All Writings
May 31, 2011

Egypt’s Newfound Foreign Policy Assertiveness

Various Israeli and American officials and academics who have expressed concerns over Egypt's new foreign policy are misreading Cairo's intentions as well as the opportunities that a more confident and independent Egypt presents. The overthrow of former President Hosni Mubarak was driven by Egypt's domestic troubles-in particular its lack of political freedom and economic opportunity which must be systematically addressed albeit for years to come. However, to meet the demands of its people, the new, more accountable Egyptian government will be driven to provide the kind of much-needed – and for many years sorely lacking – Arab leadership in the Middle East. Contrary to those who argue that the Mubarak government served to safeguard Western interests, it sat idle as the influence of non-Arab states like Turkey and Iran, and Islamist actors like Hamas and Hezbollah rose in a region barren of independence and opportunity. In this respect, a more assertive Egypt providing Arab leadership could emerge as a critical actor in support of regional security, stability and peace.

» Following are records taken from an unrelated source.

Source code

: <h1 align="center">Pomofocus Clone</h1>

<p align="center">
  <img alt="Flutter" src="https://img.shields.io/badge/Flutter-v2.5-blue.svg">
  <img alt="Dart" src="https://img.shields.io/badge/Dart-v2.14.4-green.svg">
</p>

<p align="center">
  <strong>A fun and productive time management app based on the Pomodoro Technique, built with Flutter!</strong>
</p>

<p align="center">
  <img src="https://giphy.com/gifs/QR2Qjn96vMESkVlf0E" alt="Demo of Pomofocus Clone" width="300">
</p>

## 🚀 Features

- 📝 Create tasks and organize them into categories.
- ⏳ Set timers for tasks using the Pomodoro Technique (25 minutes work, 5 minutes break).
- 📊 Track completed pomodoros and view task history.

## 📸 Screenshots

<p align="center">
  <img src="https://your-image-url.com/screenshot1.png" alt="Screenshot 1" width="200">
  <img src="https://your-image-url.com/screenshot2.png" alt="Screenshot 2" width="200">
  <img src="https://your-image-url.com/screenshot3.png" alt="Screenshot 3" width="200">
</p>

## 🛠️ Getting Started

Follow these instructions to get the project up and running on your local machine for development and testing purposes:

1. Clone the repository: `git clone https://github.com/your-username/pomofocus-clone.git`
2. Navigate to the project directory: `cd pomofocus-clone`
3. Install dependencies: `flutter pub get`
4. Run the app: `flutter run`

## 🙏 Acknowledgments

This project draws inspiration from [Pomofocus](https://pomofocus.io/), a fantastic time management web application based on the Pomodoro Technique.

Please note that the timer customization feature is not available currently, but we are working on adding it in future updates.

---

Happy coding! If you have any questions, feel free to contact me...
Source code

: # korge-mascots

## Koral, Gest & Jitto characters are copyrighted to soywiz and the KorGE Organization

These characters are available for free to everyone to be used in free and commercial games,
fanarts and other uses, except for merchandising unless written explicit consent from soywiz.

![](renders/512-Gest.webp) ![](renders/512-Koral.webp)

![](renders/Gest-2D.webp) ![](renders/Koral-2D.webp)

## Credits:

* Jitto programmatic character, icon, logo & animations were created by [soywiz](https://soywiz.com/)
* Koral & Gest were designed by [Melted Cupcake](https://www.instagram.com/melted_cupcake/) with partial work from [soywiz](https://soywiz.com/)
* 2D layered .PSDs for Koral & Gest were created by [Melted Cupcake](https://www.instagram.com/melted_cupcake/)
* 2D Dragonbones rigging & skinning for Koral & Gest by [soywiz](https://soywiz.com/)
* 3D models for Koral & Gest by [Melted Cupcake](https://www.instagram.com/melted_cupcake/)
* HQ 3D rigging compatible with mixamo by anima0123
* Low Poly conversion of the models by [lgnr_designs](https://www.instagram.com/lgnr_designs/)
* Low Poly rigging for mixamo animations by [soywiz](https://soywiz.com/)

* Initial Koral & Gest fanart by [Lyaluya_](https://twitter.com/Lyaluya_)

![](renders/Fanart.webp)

Rather than carry the mantle of Arab leadership as the leader of the most populated Arab state, President Hosni Mubarak's chief aim was the maintenance of his own regime. His ties with the United States and Israel – and the resulting American aid – were his chief tools in this regard. His clamping down on the Muslim Brotherhood also sought to achieve this same, single-minded goal. Meanwhile, Egypt's ties with key regional Arab nations like Syria, and non-Arab actors like Turkey and Iran, were frayed or seemingly non-existent. These policies and the breakdown in Egypt's foreign relations served to limit Egyptian influence in the region, even as it seemed to firmly entrench Mubarak's presidency. The result: while non-Arab actors like Turkey and Iran have wielded significant regional influence, Egypt virtually had none. While domestic considerations served to ignite Egypt's revolution, the lack of leadership only reinforced the image that President Mubarak's policies were contributing to the decline of the Arab world, rather than to its empowerment. The response by the Egyptian military following the explosion of protests throughout the country – to support and protect, rather than disperse the revolutionaries – suggested a tacit acknowledgment of this fact and provided it with an opportunity to establish a new, clean slate upon which to build. With Hosni Mubarak already at the advanced age of 82 and with the possible succession to his son Gamal highly unpopular – along with the continuation of failed domestic and foreign policies – the military elite recognized that it was time to seize the opportunity to create a much-needed change.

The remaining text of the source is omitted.